LAFAYETTE — The owner of a Lafayette nail salon and herbal supplement business was sentenced Friday to three years probation and also must pay $365,000 for selling a diet drug that had been pulled from the market.
Thuy Thi Kim Nguyen pleaded guilty in May to a federal charge related to selling unapproved weight-loss drugs through her business, Mirage Nail Salon in the 3300 block of Verot School Road.
Prosecutors alleged that she made about $365,380 selling the diet drugs during a two-year period.
Nguyen’s business marketed the weight-loss supplements as “all herbal,” but federal investigators said the supplements contained Sibutramine, a prescription diet drug that the maker pulled from the U.S. market over concerns of increased risk for stroke and heart attack.
The supplements sold under the names “Extreme Body Reshape” and “Figure Reshape.”
The products were specially manufactured in China for Nguyen and sold over the Internet and at her nail salon and also distributed for resale to other stores in Lafayette and Abbeville, according to prosecutors.

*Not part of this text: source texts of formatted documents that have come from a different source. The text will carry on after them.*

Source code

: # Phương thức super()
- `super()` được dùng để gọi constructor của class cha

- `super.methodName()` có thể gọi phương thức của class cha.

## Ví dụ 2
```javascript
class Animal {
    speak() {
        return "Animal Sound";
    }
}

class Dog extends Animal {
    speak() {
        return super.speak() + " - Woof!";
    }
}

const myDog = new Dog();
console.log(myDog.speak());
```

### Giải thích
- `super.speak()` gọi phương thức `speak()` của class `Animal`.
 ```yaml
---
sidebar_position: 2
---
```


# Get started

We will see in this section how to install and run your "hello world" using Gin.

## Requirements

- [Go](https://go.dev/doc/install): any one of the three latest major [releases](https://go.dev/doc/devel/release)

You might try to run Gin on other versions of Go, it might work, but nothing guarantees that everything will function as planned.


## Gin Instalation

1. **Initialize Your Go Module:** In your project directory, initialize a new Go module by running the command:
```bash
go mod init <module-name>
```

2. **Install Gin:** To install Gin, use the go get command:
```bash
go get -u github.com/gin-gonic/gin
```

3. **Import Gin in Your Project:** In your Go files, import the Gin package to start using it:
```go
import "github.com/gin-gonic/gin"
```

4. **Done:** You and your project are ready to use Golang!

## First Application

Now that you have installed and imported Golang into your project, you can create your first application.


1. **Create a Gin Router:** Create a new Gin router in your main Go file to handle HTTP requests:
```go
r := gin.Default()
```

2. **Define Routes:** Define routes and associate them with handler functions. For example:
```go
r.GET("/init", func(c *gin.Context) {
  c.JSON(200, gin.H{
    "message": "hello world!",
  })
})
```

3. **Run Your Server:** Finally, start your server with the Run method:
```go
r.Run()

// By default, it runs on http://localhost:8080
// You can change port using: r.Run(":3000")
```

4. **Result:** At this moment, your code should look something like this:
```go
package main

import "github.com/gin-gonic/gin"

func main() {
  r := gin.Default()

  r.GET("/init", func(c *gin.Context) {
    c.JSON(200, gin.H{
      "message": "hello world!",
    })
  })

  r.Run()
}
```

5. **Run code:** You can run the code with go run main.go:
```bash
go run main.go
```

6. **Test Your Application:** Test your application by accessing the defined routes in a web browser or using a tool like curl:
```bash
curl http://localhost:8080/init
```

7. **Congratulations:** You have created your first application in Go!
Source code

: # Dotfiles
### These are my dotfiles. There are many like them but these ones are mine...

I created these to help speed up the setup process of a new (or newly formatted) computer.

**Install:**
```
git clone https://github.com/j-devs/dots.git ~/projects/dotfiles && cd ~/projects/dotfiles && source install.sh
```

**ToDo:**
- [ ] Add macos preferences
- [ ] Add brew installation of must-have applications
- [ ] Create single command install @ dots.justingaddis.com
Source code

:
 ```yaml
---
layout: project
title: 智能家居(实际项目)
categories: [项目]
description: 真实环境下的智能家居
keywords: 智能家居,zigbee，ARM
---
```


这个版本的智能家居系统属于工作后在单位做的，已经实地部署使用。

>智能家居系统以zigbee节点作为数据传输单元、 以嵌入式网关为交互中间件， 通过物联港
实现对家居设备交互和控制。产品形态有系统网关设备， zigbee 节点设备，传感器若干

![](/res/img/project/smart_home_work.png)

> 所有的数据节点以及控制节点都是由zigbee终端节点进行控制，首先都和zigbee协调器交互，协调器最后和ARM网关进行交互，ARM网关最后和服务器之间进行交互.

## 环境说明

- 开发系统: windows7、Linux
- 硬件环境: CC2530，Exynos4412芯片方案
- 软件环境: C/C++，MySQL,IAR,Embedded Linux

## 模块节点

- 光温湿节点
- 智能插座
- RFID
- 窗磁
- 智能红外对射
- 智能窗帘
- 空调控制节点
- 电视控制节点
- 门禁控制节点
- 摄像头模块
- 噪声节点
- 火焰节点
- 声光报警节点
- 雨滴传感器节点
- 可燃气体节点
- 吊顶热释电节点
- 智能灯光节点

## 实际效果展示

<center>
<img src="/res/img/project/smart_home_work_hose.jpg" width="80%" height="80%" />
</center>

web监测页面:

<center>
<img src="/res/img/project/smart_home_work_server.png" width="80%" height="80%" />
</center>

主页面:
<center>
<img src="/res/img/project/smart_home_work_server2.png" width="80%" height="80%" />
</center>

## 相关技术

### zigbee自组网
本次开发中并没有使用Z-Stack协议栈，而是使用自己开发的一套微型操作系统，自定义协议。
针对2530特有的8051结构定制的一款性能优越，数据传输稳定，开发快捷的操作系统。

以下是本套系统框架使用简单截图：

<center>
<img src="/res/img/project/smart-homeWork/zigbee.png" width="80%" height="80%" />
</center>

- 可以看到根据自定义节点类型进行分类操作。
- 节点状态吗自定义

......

Prosecutors argued that Nguyen knew the supplement contained Sibutramine because she had researched the drug on the Internet and had been put on notice via letter from the U.S. Food and Drug Administration.
“You just turned a blind eye because you were making a whole lot of money in this endeavour,” U.S. District Judge Elizabeth Foote told Nguyen before sentencing.
Nguyen faced a recommended sentence ranging 18 months to 24 months in prison under federal sentencing guidelines.
The judge opted instead to sentence Nguyen to three years probation, citing her lack of criminal history and the large amount she owes the federal government.
Nguyen has already paid federal officials $120,000 to spare residential and commercial property that was subject to seizure because of its connection to the allegations, and she forfeited $2,700 in cash that agents seized during a October 2011 search of her business.
She also has agreed to forfeit another $365,380 in cash, property or other assets to pay the government for the proceeds from the sale of the diet drugs.
Nguyen’s attorney, James Marcus, had asked for leniency in the case, telling that Nguyen had led an exemplarily life as a small businesswoman devoted to her family and community.
“You look at her life and it is blemish free,” he said. “... She doesn’t even have a parking ticket.”